After a pollution induced suspension of hiking activities for one month the hiking season resumed on Sunday with seven hikers (including hike leader) turning up for this Ban Mae Sapok walk. The Pm2.5 reading at the start of the hike was a high 145 so it was face masks for everyone. After a short Juvenile elephant feeding session at the elephant camp…

…we moved on to the river in which, given the dry conditions, the water level had dropped a couple of feet from our last visit. One hiker struggled slightly on the steepest part of the ridge but soldiered on and we made it to the highest point on the hike in about one hour and thirty minutes. The Pm2.5 level had stayed depressingly high all the way up the ridge but declined rapidly to about 65 as we descended back to the river, allowing the removal of masks.

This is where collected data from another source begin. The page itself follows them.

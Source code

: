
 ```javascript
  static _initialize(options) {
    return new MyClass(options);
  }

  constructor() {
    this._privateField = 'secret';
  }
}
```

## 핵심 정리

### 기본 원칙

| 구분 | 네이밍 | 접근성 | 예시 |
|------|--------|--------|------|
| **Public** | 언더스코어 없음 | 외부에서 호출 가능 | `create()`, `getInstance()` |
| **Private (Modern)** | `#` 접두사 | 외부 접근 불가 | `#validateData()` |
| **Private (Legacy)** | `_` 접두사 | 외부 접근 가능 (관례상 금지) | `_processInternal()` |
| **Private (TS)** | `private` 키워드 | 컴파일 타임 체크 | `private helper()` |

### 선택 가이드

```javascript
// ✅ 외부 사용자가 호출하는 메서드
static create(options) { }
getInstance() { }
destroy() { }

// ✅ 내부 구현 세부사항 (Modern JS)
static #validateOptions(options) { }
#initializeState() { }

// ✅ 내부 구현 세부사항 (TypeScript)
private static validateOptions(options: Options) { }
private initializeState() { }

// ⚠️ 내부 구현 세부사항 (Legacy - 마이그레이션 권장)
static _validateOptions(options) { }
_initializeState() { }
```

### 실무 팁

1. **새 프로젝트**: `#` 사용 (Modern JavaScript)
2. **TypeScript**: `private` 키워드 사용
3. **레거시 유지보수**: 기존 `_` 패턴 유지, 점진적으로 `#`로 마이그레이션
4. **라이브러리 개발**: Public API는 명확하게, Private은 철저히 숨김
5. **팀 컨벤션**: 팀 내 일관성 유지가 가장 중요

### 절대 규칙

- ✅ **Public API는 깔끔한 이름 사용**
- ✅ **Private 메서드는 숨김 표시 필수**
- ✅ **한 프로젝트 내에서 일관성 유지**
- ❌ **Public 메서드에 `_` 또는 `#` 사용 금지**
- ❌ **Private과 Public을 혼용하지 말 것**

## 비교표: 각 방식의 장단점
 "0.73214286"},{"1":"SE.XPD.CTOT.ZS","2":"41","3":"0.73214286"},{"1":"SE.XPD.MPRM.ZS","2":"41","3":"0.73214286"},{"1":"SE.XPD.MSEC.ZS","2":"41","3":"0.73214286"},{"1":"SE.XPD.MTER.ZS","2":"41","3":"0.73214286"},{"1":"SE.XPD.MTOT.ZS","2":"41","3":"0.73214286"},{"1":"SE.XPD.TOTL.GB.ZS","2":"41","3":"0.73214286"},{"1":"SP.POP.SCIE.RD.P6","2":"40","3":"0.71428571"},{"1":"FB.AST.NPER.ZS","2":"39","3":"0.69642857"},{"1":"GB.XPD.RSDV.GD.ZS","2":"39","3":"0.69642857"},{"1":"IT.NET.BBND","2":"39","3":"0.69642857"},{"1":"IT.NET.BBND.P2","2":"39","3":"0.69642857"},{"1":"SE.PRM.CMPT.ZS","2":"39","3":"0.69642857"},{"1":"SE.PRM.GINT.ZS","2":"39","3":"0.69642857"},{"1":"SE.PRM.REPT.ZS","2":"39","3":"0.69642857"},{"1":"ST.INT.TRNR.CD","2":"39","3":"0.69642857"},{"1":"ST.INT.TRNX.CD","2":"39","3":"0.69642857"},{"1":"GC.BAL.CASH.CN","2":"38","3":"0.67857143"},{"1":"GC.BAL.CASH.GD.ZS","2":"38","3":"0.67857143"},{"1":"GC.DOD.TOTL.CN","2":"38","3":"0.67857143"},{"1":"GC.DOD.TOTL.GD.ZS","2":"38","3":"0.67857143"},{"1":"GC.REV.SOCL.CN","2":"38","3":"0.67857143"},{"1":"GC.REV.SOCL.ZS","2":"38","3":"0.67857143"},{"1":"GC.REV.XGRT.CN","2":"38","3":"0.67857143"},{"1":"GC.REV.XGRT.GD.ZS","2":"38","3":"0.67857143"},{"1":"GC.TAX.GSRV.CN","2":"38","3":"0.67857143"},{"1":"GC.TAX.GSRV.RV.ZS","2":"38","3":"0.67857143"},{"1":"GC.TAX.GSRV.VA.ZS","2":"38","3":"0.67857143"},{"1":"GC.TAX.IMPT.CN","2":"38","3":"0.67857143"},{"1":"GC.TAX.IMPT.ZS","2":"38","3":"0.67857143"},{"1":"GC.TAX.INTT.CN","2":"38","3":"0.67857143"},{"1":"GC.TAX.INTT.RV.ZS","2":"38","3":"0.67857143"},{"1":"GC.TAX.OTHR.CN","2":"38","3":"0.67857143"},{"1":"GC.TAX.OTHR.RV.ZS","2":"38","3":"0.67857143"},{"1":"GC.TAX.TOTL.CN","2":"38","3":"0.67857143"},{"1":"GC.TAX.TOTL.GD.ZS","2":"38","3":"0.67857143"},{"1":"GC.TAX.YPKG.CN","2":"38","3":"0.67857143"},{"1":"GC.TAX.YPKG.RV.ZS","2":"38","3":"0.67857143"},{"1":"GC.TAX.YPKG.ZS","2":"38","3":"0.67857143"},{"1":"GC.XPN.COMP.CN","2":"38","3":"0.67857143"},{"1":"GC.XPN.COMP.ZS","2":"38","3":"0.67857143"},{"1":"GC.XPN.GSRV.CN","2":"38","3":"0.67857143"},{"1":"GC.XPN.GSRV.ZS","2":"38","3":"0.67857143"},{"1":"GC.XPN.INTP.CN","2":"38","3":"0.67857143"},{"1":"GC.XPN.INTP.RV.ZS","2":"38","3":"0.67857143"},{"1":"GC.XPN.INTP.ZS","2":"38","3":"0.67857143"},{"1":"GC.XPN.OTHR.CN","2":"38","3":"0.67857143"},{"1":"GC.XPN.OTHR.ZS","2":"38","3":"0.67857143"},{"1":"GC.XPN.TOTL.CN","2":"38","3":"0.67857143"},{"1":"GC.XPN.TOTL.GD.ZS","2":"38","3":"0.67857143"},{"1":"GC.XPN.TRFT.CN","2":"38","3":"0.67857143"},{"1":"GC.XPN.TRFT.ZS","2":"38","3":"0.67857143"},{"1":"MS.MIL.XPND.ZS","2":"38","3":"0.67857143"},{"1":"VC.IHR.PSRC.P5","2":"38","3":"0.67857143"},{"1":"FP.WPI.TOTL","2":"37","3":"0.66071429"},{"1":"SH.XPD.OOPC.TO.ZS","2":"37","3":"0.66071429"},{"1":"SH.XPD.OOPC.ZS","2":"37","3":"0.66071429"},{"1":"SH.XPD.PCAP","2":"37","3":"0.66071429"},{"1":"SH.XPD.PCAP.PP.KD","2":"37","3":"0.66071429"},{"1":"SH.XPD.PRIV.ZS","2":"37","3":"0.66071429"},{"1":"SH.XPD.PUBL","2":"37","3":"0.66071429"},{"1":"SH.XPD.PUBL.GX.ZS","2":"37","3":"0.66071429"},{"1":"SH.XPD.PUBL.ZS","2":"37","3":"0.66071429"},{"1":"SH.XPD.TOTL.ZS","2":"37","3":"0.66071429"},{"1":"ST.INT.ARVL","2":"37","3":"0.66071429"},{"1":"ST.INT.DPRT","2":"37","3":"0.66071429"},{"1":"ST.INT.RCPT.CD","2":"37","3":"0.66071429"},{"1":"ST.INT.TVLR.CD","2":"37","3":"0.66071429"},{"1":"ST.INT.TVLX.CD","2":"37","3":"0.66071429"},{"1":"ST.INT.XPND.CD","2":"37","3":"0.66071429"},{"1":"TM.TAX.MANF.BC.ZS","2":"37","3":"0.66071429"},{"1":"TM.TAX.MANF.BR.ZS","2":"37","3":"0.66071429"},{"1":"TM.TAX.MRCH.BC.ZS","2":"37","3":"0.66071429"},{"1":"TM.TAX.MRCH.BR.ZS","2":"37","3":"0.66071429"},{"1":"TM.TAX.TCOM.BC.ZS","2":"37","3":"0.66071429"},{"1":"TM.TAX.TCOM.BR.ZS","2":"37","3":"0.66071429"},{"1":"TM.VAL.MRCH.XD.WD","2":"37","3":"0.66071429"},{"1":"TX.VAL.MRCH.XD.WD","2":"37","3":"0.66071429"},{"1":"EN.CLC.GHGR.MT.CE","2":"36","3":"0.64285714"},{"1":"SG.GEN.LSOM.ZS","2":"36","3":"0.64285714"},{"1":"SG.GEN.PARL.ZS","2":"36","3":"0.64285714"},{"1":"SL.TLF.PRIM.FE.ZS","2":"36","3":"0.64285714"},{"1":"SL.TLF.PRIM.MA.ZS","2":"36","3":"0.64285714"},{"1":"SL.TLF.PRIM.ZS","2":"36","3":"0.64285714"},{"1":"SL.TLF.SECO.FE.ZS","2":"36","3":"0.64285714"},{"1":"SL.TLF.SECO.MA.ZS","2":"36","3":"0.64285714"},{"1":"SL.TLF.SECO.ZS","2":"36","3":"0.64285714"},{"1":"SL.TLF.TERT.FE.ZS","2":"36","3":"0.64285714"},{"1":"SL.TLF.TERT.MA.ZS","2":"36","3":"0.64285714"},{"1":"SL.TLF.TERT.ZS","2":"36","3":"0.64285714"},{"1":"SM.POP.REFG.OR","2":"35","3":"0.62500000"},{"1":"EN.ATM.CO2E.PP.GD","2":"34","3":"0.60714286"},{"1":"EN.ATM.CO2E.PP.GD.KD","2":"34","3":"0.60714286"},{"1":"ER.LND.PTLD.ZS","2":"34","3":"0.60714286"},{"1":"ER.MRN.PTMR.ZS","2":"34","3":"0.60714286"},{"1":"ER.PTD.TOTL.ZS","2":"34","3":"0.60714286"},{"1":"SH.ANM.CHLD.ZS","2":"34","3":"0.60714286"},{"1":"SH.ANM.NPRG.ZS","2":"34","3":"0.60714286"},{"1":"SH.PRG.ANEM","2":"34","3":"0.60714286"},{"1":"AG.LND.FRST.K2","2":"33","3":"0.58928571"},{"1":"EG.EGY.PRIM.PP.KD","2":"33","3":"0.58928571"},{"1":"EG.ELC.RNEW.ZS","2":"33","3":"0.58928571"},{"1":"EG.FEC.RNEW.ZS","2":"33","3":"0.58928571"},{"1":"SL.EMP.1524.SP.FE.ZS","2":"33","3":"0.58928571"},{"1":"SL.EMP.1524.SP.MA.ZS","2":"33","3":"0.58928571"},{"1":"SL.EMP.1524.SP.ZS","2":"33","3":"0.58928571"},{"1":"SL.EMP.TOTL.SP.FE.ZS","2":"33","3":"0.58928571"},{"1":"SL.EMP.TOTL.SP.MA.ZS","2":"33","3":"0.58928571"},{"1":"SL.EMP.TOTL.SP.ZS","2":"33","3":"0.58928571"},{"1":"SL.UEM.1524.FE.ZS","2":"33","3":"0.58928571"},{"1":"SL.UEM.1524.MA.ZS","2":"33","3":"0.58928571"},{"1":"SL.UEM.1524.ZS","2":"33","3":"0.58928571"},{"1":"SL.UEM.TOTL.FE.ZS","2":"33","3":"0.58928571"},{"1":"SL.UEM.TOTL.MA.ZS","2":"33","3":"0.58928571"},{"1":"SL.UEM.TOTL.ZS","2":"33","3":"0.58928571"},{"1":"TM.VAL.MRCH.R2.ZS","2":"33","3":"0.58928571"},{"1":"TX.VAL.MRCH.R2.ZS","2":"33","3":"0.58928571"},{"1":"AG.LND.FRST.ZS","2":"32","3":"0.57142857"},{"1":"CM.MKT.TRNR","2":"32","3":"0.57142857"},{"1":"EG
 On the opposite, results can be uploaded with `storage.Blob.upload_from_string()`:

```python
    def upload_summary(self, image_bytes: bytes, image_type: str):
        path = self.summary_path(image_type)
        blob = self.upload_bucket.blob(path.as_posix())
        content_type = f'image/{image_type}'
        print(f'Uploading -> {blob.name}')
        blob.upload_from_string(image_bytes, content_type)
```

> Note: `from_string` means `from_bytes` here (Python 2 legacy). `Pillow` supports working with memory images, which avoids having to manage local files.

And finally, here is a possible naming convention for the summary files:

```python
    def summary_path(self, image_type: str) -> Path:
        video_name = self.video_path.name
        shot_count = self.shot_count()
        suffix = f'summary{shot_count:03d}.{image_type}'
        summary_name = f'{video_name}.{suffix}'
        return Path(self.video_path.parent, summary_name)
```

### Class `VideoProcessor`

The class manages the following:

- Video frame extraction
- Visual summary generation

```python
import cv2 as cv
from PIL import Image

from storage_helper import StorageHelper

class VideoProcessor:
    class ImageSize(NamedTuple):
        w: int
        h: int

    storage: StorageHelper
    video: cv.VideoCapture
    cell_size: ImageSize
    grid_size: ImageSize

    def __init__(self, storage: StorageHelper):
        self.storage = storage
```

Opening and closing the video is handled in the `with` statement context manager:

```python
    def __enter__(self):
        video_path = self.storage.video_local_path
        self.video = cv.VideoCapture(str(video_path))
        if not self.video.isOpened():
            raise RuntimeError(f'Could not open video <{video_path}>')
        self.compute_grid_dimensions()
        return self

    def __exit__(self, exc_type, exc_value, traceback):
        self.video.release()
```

At the waterfall one hiker decided to go in for a swim so we had our snack/lunch break there instead of the designated “beach” area (with the latter occupied by a small tour group). On the back part of the loop there was some depressing evidence of burning but, interestingly, for most of the rest of the hike the Pm2.5 level did not rise about 85. There were no elephants at the camp when we returned so we continued on with a small group of hikers, with the cars in sight, managing to take a convoluted route back to the end of the hike.

The hike was just under 10 kms and, at a leisurely pace, took four hours and twenty minutes. Afterwards we stopped at the “Tower”restaurant, which during the week the owner had assured me would be open so was naturally closed, and had some refreshments and admired the view.

The road back through Mae Wang was enlivened by Songkran revels

Hike leadership and reporting by SRR. Photos by Michael M.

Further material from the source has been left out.